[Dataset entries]

Content starts

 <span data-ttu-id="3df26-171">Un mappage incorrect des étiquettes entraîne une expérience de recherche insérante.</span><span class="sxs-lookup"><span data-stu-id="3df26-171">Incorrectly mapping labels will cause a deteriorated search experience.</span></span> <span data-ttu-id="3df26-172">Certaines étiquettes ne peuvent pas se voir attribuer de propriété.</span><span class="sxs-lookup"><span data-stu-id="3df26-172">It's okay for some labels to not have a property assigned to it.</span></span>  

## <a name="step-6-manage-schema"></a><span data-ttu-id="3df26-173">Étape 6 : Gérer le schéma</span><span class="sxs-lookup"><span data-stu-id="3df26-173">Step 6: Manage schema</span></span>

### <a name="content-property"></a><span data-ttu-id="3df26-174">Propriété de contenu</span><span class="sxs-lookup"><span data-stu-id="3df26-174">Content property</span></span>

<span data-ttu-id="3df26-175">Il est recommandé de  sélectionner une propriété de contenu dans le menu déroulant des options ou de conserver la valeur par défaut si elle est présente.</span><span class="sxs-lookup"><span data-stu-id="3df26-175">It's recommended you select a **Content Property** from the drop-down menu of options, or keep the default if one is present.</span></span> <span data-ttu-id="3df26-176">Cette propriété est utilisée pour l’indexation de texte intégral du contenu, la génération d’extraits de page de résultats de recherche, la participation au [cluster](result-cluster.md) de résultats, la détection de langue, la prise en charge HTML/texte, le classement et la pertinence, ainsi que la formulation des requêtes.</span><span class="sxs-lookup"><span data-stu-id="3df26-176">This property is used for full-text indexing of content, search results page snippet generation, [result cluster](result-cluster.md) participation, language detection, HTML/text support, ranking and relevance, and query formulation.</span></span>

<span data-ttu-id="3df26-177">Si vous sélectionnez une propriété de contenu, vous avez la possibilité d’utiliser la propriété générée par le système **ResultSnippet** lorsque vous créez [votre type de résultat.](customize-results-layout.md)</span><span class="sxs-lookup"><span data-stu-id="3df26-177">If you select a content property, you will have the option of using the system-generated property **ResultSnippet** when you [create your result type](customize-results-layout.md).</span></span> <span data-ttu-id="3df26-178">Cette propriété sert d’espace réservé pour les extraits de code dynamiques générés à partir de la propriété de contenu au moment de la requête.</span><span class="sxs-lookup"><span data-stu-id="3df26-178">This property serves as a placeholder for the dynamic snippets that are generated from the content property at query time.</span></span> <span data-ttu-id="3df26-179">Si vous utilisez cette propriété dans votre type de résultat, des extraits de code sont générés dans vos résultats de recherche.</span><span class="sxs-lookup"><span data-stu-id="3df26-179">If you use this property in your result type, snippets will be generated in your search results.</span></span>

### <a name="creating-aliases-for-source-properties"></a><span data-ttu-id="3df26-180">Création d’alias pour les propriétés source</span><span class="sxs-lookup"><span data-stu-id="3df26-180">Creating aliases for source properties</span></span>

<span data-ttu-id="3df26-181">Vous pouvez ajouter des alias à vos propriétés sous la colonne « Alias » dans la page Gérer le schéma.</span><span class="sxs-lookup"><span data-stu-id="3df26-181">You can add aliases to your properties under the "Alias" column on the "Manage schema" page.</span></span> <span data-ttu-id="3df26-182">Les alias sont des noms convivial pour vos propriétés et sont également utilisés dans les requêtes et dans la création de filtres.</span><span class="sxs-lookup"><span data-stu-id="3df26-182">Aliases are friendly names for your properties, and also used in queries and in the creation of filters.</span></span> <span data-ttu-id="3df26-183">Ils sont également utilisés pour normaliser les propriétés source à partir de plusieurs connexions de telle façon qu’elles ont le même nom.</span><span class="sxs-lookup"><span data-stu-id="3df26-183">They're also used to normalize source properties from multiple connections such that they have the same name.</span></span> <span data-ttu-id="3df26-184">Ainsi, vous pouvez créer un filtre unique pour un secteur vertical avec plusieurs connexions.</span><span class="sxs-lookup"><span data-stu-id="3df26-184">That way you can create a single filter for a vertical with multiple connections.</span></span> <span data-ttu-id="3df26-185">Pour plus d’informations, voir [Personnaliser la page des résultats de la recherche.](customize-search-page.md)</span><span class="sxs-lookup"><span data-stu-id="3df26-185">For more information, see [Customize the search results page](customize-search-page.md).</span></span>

Content ends

Problem:
Would you reproduce all the entries exactly?

Exercise solution:
 <span data-ttu-id="3df26-171">Un mappage incorrect des étiquettes entraîne une expérience de recherche insérante.</span><span class="sxs-lookup"><span data-stu-id="3df26-171">Incorrectly mapping labels will cause a deteriorated search experience.</span></span> <span data-ttu-id="3df26-172">Certaines étiquettes ne peuvent pas se voir attribuer de propriété.</span><span class="sxs-lookup"><span data-stu-id="3df26-172">It's okay for some labels to not have a property assigned to it.</span></span>  

## <a name="step-6-manage-schema"></a><span data-ttu-id="3df26-173">Étape 6 : Gérer le schéma</span><span class="sxs-lookup"><span data-stu-id="3df26-173">Step 6: Manage schema</span></span>

### <a name="content-property"></a><span data-ttu-id="3df26-174">Propriété de contenu</span><span class="sxs-lookup"><span data-stu-id="3df26-174">Content property</span></span>

<span data-ttu-id="3df26-175">Il est recommandé de  sélectionner une propriété de contenu dans le menu déroulant des options ou de conserver la valeur par défaut si elle est présente.</span><span class="sxs-lookup"><span data-stu-id="3df26-175">It's recommended you select a **Content Property** from the drop-down menu of options, or keep the default if one is present.</span></span> <span data-ttu-id="3df26-176">Cette propriété est utilisée pour l’indexation de texte intégral du contenu, la génération d’extraits de page de résultats de recherche, la participation au [cluster](result-cluster.md) de résultats, la détection de langue, la prise en charge HTML/texte, le classement et la pertinence, ainsi que la formulation des requêtes.</span><span class="sxs-lookup"><span data-stu-id="3df26-176">This property is used for full-text indexing of content, search results page snippet generation, [result cluster](result-cluster.md) participation, language detection, HTML/text support, ranking and relevance, and query formulation.</span></span>

<span data-ttu-id="3df26-177">Si vous sélectionnez une propriété de contenu, vous avez la possibilité d’utiliser la propriété générée par le système **ResultSnippet** lorsque vous créez [votre type de résultat.](customize-results-layout.md)</span><span class="sxs-lookup"><span data-stu-id="3df26-177">If you select a content property, you will have the option of using the system-generated property **ResultSnippet** when you [create your result type](customize-results-layout.md).</span></span> <span data-ttu-id="3df26-178">Cette propriété sert d’espace réservé pour les extraits de code dynamiques générés à partir de la propriété de contenu au moment de la requête.</span><span class="sxs-lookup"><span data-stu-id="3df26-178">This property serves as a placeholder for the dynamic snippets that are generated from the content property at query time.</span></span> <span data-ttu-id="3df26-179">Si vous utilisez cette propriété dans votre type de résultat, des extraits de code sont générés dans vos résultats de recherche.</span><span class="sxs-lookup"><span data-stu-id="3df26-179">If you use this property in your result type, snippets will be generated in your search results.</span></span>

### <a name="creating-aliases-for-source-properties"></a><span data-ttu-id="3df26-180">Création d’alias pour les propriétés source</span><span class="sxs-lookup"><span data-stu-id="3df26-180">Creating aliases for source properties</span></span>

<span data-ttu-id="3df26-181">Vous pouvez ajouter des alias à vos propriétés sous la colonne « Alias » dans la page Gérer le schéma.</span><span class="sxs-lookup"><span data-stu-id="3df26-181">You can add aliases to your properties under the "Alias" column on the "Manage schema" page.</span></span> <span data-ttu-id="3df26-182">Les alias sont des noms convivial pour vos propriétés et sont également utilisés dans les requêtes et dans la création de filtres.</span><span class="sxs-lookup"><span data-stu-id="3df26-182">Aliases are friendly names for your properties, and also used in queries and in the creation of filters.</span></span> <span data-ttu-id="3df26-183">Ils sont également utilisés pour normaliser les propriétés source à partir de plusieurs connexions de telle façon qu’elles ont le même nom.</span><span class="sxs-lookup"><span data-stu-id="3df26-183">They're also used to normalize source properties from multiple connections such that they have the same name.</span></span> <span data-ttu-id="3df26-184">Ainsi, vous pouvez créer un filtre unique pour un secteur vertical avec plusieurs connexions.</span><span class="sxs-lookup"><span data-stu-id="3df26-184">That way you can create a single filter for a vertical with multiple connections.</span></span> <span data-ttu-id="3df26-185">Pour plus d’informations, voir [Personnaliser la page des résultats de la recherche.](customize-search-page.md)</span><span class="sxs-lookup"><span data-stu-id="3df26-185">For more information, see [Customize the search results page](customize-search-page.md).</span></span>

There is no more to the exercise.